В «Желтых обоях» Митчелл уже само устройство сценического пространства необычно: слева на авансцене за стеклянной стеной находится тон-студия, потом — часть декораций (комната Анны), где разворачивается действие, в центре установлена прозрачная будка, в которой актриса Урсина Ларди начитывает текст дневника героини, потом — снова открытое пространство, которое является жилищем женщины за обоями. Монтажный пульт находится в зале, за рядами. На сцене работает съемочная группа. Они снимают все действия актеров, изображение синхронно озвучивается, монтируется и в режиме прямого эфира выводится на большой экран над сценой.
Режиссер усилила мотив душевного расстройства, сделала «Желтые обои» историей самоубийственного безумия, запущенного именно рождением ребенка. Новая жизнь превращается в отвращение к жизни. Но безумие ведет к выходу. Красивая молодая девушка из-за обоев (Луиза Вольфрам) не просто альтер-эго Анны, но и ангел-спаситель с включенным в розетку феном на краю наполненной водой ванны. Смерть становится способом избавиться от диктата семьи и общества: выпустив на волю свою воображаемую женщину, Анна сама, наконец, становится свободной, прекратив игру в навязанном ей спектакле.
Все актеры у Митчелл работают замечательно. Она известна своими длительными репетициями, поэтому ей удается достичь от исполнителей отдачи на грани возможностей. Это именно немецкая актерская школа экспрессионизма, которой свойственно контрастное обострение актерской психофизики: так работают и Юдит Энгель, которая играет Анну, и Урсина Ларди, которая лишь начитывает текст, но делает это с потрясающим настроем.

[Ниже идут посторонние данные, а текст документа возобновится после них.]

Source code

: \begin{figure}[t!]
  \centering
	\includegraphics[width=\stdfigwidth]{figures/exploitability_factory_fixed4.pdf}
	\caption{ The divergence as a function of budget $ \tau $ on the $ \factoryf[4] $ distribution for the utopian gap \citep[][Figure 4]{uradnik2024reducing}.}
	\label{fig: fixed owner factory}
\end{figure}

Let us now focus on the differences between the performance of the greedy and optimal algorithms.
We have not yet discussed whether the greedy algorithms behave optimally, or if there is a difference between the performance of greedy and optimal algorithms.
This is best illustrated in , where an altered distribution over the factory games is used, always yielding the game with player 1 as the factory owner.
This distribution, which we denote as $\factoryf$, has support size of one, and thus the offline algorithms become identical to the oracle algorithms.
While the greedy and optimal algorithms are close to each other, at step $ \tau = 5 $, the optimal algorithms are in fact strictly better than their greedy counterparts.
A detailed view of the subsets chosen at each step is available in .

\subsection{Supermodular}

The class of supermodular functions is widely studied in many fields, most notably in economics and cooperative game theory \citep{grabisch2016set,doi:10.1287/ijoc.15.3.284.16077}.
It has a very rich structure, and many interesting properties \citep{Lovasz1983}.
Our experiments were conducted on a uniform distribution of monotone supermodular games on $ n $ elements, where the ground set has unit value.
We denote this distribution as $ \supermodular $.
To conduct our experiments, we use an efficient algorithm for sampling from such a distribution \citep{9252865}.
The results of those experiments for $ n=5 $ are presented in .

Мы видим спектакль как фильм. С крупными планами, неожиданными монтажными переходами, наложенными звуками. Съемочная группа все время в движении, рядом с актерами, которые играют почти без диалогов. Так же видим ассистентку, которая суетится в тоновой студии, пуская в ход необходимый инструментарий, видим и слышим Ларди, которая с феноменальным ощущением ритма и настроения начитывает безумный и по содержанию, и по сложности монолог. Вывернутые наружу, продемонстрированные таким откровенным образом механизмы создания спектакля — четкий признак условного, антипсихологического театра представления — полностью противоположного вышеупомянутой системе Станиславского, которую так уважает Митчелл. Но противоречия здесь нет.
Режиссер прибегает к сверхсовременной машинерии ради одного: максимально приблизить актера к залу. Парадоксальным образом Митчелл выстраивает не просто психологическую, а суперпсихологическую драму, где актеры работают на грани разрыва и подступают к каждому зрителю на дискомфортно близкое расстояние. Это театр третьего тысячелетия. Театр, который проникает под кожу.